Guinness, Bottles, An Addendum

Another Form of Bottled Guinness Needs Discussion

After writing my notes on Guinness in bottles and cans, I was mindful that another version of the black brew, Guinness Special Export Stout, may still be – and clearly was at one time – brewed from a 100% barley malt mash. Probably the components were/are pale malt and black malt or, pale malt, caramel malt and black malt (which would be better).

This online discussion from 2012 about different forms of Guinness seems to confirm that Special Export Stout was all-malt then. Whether it is today, I can’t say. I had it last in Paris about 5 years ago, and found it rather thin and very similar to Guinness Extra Stout except stronger. However, from 20 years ago, I recall Special Export Stout being very good, rich and fruity. Older reviews on Beer Advocate and Ratebeer, the online rating forums, confirm that recollection.

What I had in Paris 5 years ago, bought in a discount food store chain, conceivably might have been different from what is sent to Belgium as Special Export Stout. Belgium is important because the John Martin importation agency of that country recites a history on its website that a different form of Guinness was wanted for that market than was being exported, this during WW II, unlikely as it sounds. Guinness sent them what is called now Special Export Stout. I should add my own reading suggests it wasn’t really new but had roots in an older form of Guinness sent to the Continent, but that is neither here nor there.

Guinness’s own website calls Special Export Stout “sweeter”, which suggests more malt is used than the other brews get, and maybe 100% malt again. This link from the Guinness website shows a picture of the current bottle and a description of the taste.

Therefore, Special Export Stout, if still all-malt, is – like the adjunct Foreign Extra Stout which is soured with a dash of matured beer – a vestige of 19th century brewing practices at St. James’s Gate, Dublin. The mashbill of Special Export Stout could therefore be the basis of a restored, pre-adjunct draft Guinness Porter and Stout. The hop rate is apparently fairly low, but if the rate was kept as is and the original gravity dropped to 1055 or so, you could get probably a very credible version of 1800’s Guinness Porter. Keep the gravity as is and boost the hops, and you will get closer to Guinness Extra Stout (aka Double Stout, Double Porter, etc.) in its classic era.

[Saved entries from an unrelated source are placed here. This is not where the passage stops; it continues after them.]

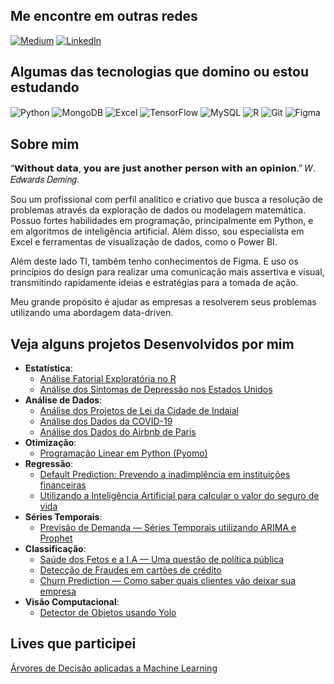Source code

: ## Me encontre em outras redes
[![Medium](https://img.shields.io/badge/Medium-12100E?style=for-the-badge&logo=medium&logoColor=white)](https://thalesferraz.medium.com/)
[![LinkedIn](https://img.shields.io/badge/LinkedIn-0077B5?style=for-the-badge&logo=linkedin&logoColor=white)](https://www.linkedin.com/in/thalesdefreitasferraz/)

## Algumas das tecnologias que domino ou estou estudando
<div style ="display: inline_block">
<img align="center" alt="Python" src="https://img.shields.io/badge/Python-14354C?style=for-the-badge&logo=python&logoColor=white">
<img align="center" alt="MongoDB" src="https://img.shields.io/badge/MongoDB-4EA94B?style=for-the-badge&logo=mongodb&logoColor=white">
<img align="center" alt="Excel" src="https://img.shields.io/badge/Microsoft_Excel-217346?style=for-the-badge&logo=microsoft-excel&logoColor=white">
<img align="center" alt="TensorFlow" src="https://img.shields.io/badge/TensorFlow-FF6F00?style=for-the-badge&logo=tensorflow&logoColor=white">
<img align="center" alt="MySQL" src="https://img.shields.io/badge/MySQL-005C84?style=for-the-badge&logo=mysql&logoColor=white">
<img align="center" alt="R" src="https://img.shields.io/badge/R-276DC3?style=for-the-badge&logo=r&logoColor=white">
<img align="center" alt="Git" src="https://img.shields.io/badge/GIT-E44C30?style=for-the-badge&logo=git&logoColor=white">
<img align="center" alt="Figma" src="https://img.shields.io/badge/Figma-F24E1E?style=for-the-badge&logo=figma&logoColor=white">
 
</div>

## Sobre mim

“𝗪𝗶𝘁𝗵𝗼𝘂𝘁 𝗱𝗮𝘁𝗮, 𝘆𝗼𝘂 𝗮𝗿𝗲 𝗷𝘂𝘀𝘁 𝗮𝗻𝗼𝘁𝗵𝗲𝗿 𝗽𝗲𝗿𝘀𝗼𝗻 𝘄𝗶𝘁𝗵 𝗮𝗻 𝗼𝗽𝗶𝗻𝗶𝗼𝗻.” 𝑊. 𝐸𝑑𝑤𝑎𝑟𝑑𝑠 𝐷𝑒𝑚𝑖𝑛𝑔.

<p>
Sou um profissional com perfil analítico e criativo que busca a resolução de problemas através da exploração de dados ou modelagem matemática. Possuo fortes habilidades em programação, principalmente em Python, e em algoritmos de inteligência artificial. Além disso, sou especialista em Excel e ferramentas de visualização de dados, como o Power BI. 
</p>
</p>
Além deste lado TI, também tenho conhecimentos de Figma. E uso os princípios do design para realizar uma comunicação mais assertiva e visual, transmitindo rapidamente ideias e estratégias para a tomada de ação. 
</p>
</p>
Meu grande propósito é ajudar as empresas a resolverem seus problemas utilizando uma abordagem data-driven.
</p>
<p>

## Veja alguns projetos Desenvolvidos por mim
* **Estatística**:
  * [Análise Fatorial Exploratória no R](https://github.com/FerrazThales/AnaliseFatorialExploratoria)
  * [Análise dos Sintomas de Depressão nos Estados Unidos](http://bit.ly/3Qn7V9k)
* **Análise de Dados**:
  * [Análise dos Projetos de Lei da Cidade de Indaial](https://github.com/FerrazThales/Observatorio_Social_Indaial)
  * [Análise dos Dados da COVID-19](https://bit.ly/3ncbWkr)
  * [Análise dos Dados do Airbnb de Paris](https://bit.ly/3jOf8AS)
* **Otimização**:
  * [Programação Linear em Python (Pyomo)](https://bit.ly/3CM2IB3)
* **Regressão**:
  * [Default Prediction: Prevendo a inadimplência em instituições financeiras](https://bit.ly/3pY8hIa)
  * [Utilizando a Inteligência Artificial para calcular o valor do seguro de vida](https://bit.ly/3bIGRhm)
* **Séries Temporais**:
  * [Previsão de Demanda — Séries Temporais utilizando ARIMA e Prophet](https://bit.ly/3GGIucZ)
* **Classificação**:
  * [Saúde dos Fetos e a I.A — Uma questão de política pública](https://bit.ly/30N73FL)
  * [Detecção de Fraudes em cartões de crédito](https://bit.ly/3i7WItA)
  * [Churn Prediction — Como saber quais clientes vão deixar sua empresa](https://bit.ly/3lSuJA6)
* **Visão Computacional**:
  * [Detector de Objetos usando Yolo](https://bit.ly/3yyl7i5)

## Lives que participei

[Árvores de Decisão aplicadas a Machine Learning](https://www.youtube.com/watch?v=F8hfuunTJyU)
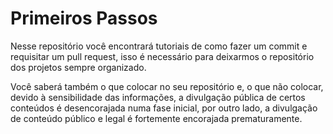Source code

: # Primeiros Passos
Nesse repositório você encontrará tutoriais de como fazer um commit e requisitar um pull request, isso é necessário para deixarmos o repositório dos projetos sempre organizado.

Você saberá também o que colocar no seu repositório e, o que não colocar, devido à sensibilidade das informações, a divulgação pública de certos conteúdos é desencorajada numa fase inicial, por outro lado, a divulgação de conteúdo público e legal é fortemente encorajada prematuramente.
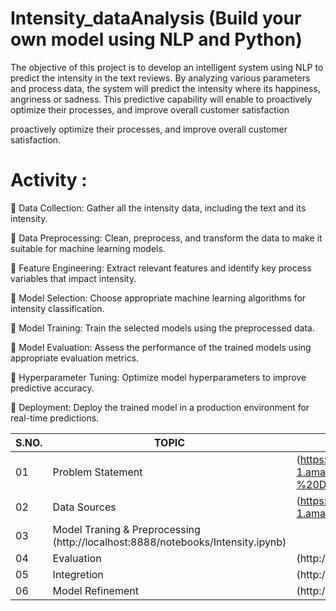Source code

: # Intensity_dataAnalysis (Build your own model using NLP and Python) 

The objective of this project is to develop an intelligent system using NLP to predict the intensity in the text reviews. By analyzing various parameters and process data, the system will predict the intensity where its happiness, angriness or sadness. This predictive capability will enable to proactively optimize their processes, and improve overall customer satisfaction

proactively optimize their processes, and improve overall customer satisfaction.

# Activity :

	Data Collection: Gather all the intensity data, including the text and its intensity.

	Data Preprocessing: Clean, preprocess, and transform the data to make it suitable for machine learning models.

	Feature Engineering: Extract relevant features and identify key process variables that impact intensity.

	Model Selection: Choose appropriate machine learning algorithms for intensity classification.

	Model Training: Train the selected models using the preprocessed data.

	Model Evaluation: Assess the performance of the trained models using appropriate evaluation metrics.

	Hyperparameter Tuning: Optimize model hyperparameters to improve predictive accuracy.

	Deployment: Deploy the trained model in a production environment for real-time predictions.

 | S.NO.| TOPIC | LINK |
|-|-|-|
|01| Problem Statement |(https://kh3-ls-storage.s3.us-east-1.amazonaws.com/Updated%20Project%20guide%20data%20set/Guide%20-%20Data%20Science%202.0%20Capstone%20Project.docx)
|02| Data Sources |(https://kh3-ls-storage.s3.us-east-1.amazonaws.com/Updated%20Project%20guide%20data%20set/Intensity_data.zip)
|03| Model Traning & Preprocessing (http://localhost:8888/notebooks/Intensity.ipynb)
|04| Evaluation |(http://localhost:8888/notebooks/Intensity.ipynb)
|05|Integretion |(http://localhost:8888/notebooks/Intensity.ipynb)
|06| Model Refinement |(http://localhost:8888/notebooks/Intensity.ipynb)

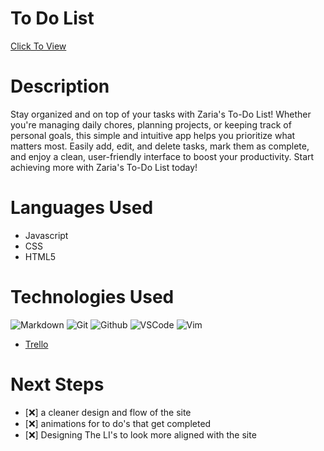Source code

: # To Do List
[Click To View](https://zariastodolist.netlify.app)


# Description 

Stay organized and on top of your tasks with Zaria's To-Do List! Whether you're managing daily chores, planning projects, or keeping track of personal goals, this simple and intuitive app helps you prioritize what matters most. Easily add, edit, and delete tasks, mark them as complete, and enjoy a clean, user-friendly interface to boost your productivity. Start achieving more with Zaria's To-Do List today!


    
# Languages Used
 - Javascript
 - CSS
 - HTML5


# Technologies Used
  ![Markdown](https://img.shields.io/badge/-Markdown-05122A?style=flat&logo=markdown)
  ![Git](https://img.shields.io/badge/-Git-05122A?style=flat&logo=git)
  ![Github](https://img.shields.io/badge/-GitHub-05122A?style=flat&logo=github)
  ![VSCode](https://img.shields.io/badge/-VS_Code-05122A?style=flat&logo=visualstudio)
  ![Vim](https://img.shields.io/badge/-Vim-05122A?style=flat&logo=vim)

  - [Trello](https://trello.com/invite/b/GacX5rrt/ATTI7529e9154dbe6278f3cb5c36a46eb22799EB9EF8/boba-buddies)

  


# Next Steps

- [:x:] a cleaner design and flow of the site
- [:x:] animations for to do's that get completed 
- [:x:] Designing The LI's to look more aligned with the site
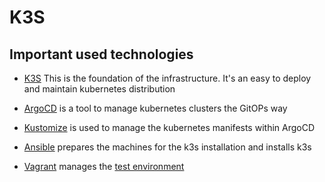 # K3S

## Important used technologies

- [K3S](https://k3s.io/)
This is the foundation of the infrastructure. It's an easy to deploy and maintain kubernetes distribution

- [ArgoCD](https://argoproj.github.io/argo-cd/) is a tool to manage kubernetes clusters the GitOPs way

- [Kustomize](https://kustomize.io/) is used to manage the kubernetes manifests within ArgoCD

- [Ansible](https://www.ansible.com/) prepares the machines for the k3s installation and installs k3s

- [Vagrant](https://www.vagrantup.com/) manages the [test environment](testenv.md)
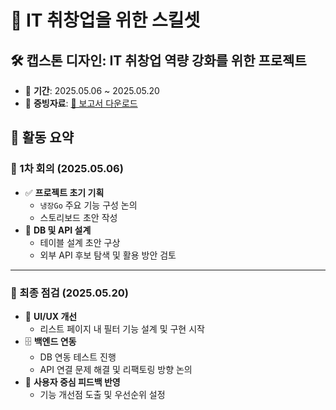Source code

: # 💼 IT 취창업을 위한 스킬셋

## 🛠️ 캡스톤 디자인: IT 취창업 역량 강화를 위한 프로젝트

- 📅 **기간**: 2025.05.06 ~ 2025.05.20  
- 🧾 **증빙자료**: [📄 보고서 다운로드](./IT_취창업을_위한_스킬셋.docx)


## 📌 활동 요약

### 🔹 1차 회의 (2025.05.06)

- ✅ **프로젝트 초기 기획**
  - `냉장Go` 주요 기능 구성 논의
  - 스토리보드 초안 작성
- 🧩 **DB 및 API 설계**
  - 테이블 설계 초안 구상
  - 외부 API 후보 탐색 및 활용 방안 검토

---

### 🔹 최종 점검 (2025.05.20)

- 🎨 **UI/UX 개선**
  - 리스트 페이지 내 필터 기능 설계 및 구현 시작
- 🗄️ **백엔드 연동**
  - DB 연동 테스트 진행
  - API 연결 문제 해결 및 리팩토링 방향 논의
- 💬 **사용자 중심 피드백 반영**
  - 기능 개선점 도출 및 우선순위 설정
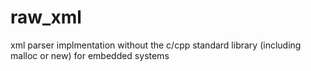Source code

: # raw_xml
xml parser implmentation without the c/cpp standard library (including malloc or new) for embedded systems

Once again, addition of unfermented wort – the extract of the mash boiled with hops but not yet fermented into alcohol – to a blend of fresh stout and some matured would enhance the credibility of the restoration.

But anyway, the point being, Guinness Special Export Stout in Belgium at any rate may still be all-malt. If anyone reading knows for sure, pray tell us.

Guinness in its history made beers under many names, which often were synonymous, for example, single stout and porter were used at different times to mean the same beer. Indeed, Guinness over the years has continued to make a surprisingly large number of beers. Most don’t last long in the market and seem variations on the theme of the main types (extra stout, widget stout, draft Guinness, Foreign Extra Stout).

From the standpoint of the advised or craft-oriented consumer, I’d suggest the key questions for both top quality and historical authenticity are: is the beer pasteurized (and if so, how); is the beer filtered; is the beer an adjunct beer; is the beer as highly hopped as possible; and does the beer exceed about 70% attenuation. The closer one gets to answering the first three of these, “no” and the last two, “yes”, the more the chance is the beer will hew close to its 1800s roots.

One might add, use of wooden vessels and unfermented wort for conditioning are requisites too. But there is a limit to how far any restoration project is likely to go. I’d give up on the latter two if I could get the others.